- Born: British Guyana
- Occupation: Video artist
- Known for: Scratch video movement

= George Barber (artist) =

British video artist

George Barber is a British video artist.

== Early life and education ==
Barber was born and grew up in British Guyana, which he considers to be his most important education.

He received his BA in Sculpture 'A' (conceptual department) from St Martins School of Art in 1980 and his MA in Experimental Department from The Slade, in 1984.

== Art career ==
Barber first gained acclaim through his low-tech video pieces composed of found footage which he deconstructed in an effort to display them as contradicting their intended purposes, many of which become a 'deft reworking of cinematic narrative and cliché'. Barber rose to prominence with these works, establishing the Scratch-video movement in the 1980s. Many of Barber's Scratch works including Absence of Satan, 1985 and Yes Frank No Smoke, 1986 are seminal to the history of British video art.

In 1990s, Barber moved away from Scratch in his practice and created low-tech video works which became 'influential in defining the then emergent ‘slacker' aesthetic'. Barber's works became more varied in the later stages of his career as he shifted towards a more narrative style in monologue works such as Refusing Potatoes and I Was Once Involved in a Shit Show. With a focus on the narrative in his oeuvre, Barber sees 'himself, like Godard and Chris Marker, as a video-essayist'.

Engaging with current issues and debates in his work, The Freestone Drone, 2013 and Fences Make Senses, 2015 'Barber's way around art's potential political inefficacy' is to redefine the terms as to the artist, art is a reaction and reflection of the world and the effort to see this reality without veils is an achievement in itself as it allows room for rethinking with less bias and contemplation of a neutral alternative.

Barber has been part of numerous programmes at Tate Modern and had retrospectives at the ICA, New York Film & Video Festival and recently at La Rochelle Festival, France. In 2014 Barber took part at exhibition 'The Invisible Force Behind.' at Imai – inter media art institute within Quadriennale Düsseldorf. In 2015, the artist had three solo exhibitions at Chapter Arts Centre in Cardiff, Young Projects in Los Angeles and waterside contemporary in London.
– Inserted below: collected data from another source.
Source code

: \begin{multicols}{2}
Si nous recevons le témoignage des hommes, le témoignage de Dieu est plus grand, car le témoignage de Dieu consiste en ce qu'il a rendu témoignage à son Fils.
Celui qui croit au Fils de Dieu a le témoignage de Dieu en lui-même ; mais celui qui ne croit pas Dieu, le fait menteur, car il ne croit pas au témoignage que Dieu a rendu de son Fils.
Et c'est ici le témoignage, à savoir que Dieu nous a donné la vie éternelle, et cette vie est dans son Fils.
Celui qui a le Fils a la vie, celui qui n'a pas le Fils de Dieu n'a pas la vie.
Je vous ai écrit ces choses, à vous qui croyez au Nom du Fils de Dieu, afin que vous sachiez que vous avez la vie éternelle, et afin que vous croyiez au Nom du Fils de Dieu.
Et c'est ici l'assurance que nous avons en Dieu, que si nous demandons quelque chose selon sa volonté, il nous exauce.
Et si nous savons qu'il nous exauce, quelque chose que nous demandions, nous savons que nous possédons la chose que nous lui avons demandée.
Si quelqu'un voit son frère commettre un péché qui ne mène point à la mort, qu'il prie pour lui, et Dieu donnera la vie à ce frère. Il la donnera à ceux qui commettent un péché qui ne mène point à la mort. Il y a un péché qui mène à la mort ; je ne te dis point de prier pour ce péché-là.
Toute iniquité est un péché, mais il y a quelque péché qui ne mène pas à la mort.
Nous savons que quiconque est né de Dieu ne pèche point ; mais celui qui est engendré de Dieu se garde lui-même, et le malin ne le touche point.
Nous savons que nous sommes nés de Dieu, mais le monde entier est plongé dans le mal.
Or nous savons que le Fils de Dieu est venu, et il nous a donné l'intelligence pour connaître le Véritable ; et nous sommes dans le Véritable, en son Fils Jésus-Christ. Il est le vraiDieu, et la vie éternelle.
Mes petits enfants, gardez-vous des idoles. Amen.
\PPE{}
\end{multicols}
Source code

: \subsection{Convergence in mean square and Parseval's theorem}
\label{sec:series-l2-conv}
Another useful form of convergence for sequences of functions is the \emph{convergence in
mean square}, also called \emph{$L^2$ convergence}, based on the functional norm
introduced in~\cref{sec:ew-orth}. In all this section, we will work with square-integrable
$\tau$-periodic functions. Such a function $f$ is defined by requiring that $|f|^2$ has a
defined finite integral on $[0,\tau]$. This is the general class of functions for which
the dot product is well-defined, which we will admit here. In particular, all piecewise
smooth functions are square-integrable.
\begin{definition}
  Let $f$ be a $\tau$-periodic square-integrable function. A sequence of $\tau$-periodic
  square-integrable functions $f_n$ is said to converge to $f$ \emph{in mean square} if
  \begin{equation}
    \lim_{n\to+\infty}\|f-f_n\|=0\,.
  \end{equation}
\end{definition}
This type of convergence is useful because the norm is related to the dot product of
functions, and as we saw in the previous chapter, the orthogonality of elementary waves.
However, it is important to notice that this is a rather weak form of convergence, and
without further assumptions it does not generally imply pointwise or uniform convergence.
In 2019, the British Film Institute added his work to the National Archive. In 2020, The LUX released his first feature film, The Mindset Suite. In 2021, he was nominated for the Derek Jarman Award. He also returned to his early roots making new purely visual works combining analogue and digital CGI, Video Marilyns Andy Never Thought of is the first result of this new direction. It has been released as a short video work and also auctioned as four separate NFTS by daata. In 2022, his latest project in production is Mind Wandering in a Van.

Barber is also Professor of Postgraduate Research at University for the Creative Arts.

== Awards ==

- 2008: Automotive Action Painting, First Prize, 24th Hamburg International Short Film Festival
- 2004: Walking Off Court, Grand Prix, Split Film & Video Festival
- 1998: 2CB CURTAIN TRIP, Gold Award, ARS ELECTRONICA, Austria
- 1990: Gold Award, ARS ELECTRONICA, Austria
- 1996: Award, Exploding Cinema Group

==Publications==
- 1988: "Close-up: Nick Logan", Marxism Today, September
- 1984: "Looking at pop videos and thinking about other things", Journal of Art and Education

==Exhibitions and events==
His works have been shown at international festivals, competitions, galleries and been broadcast on television throughout the world.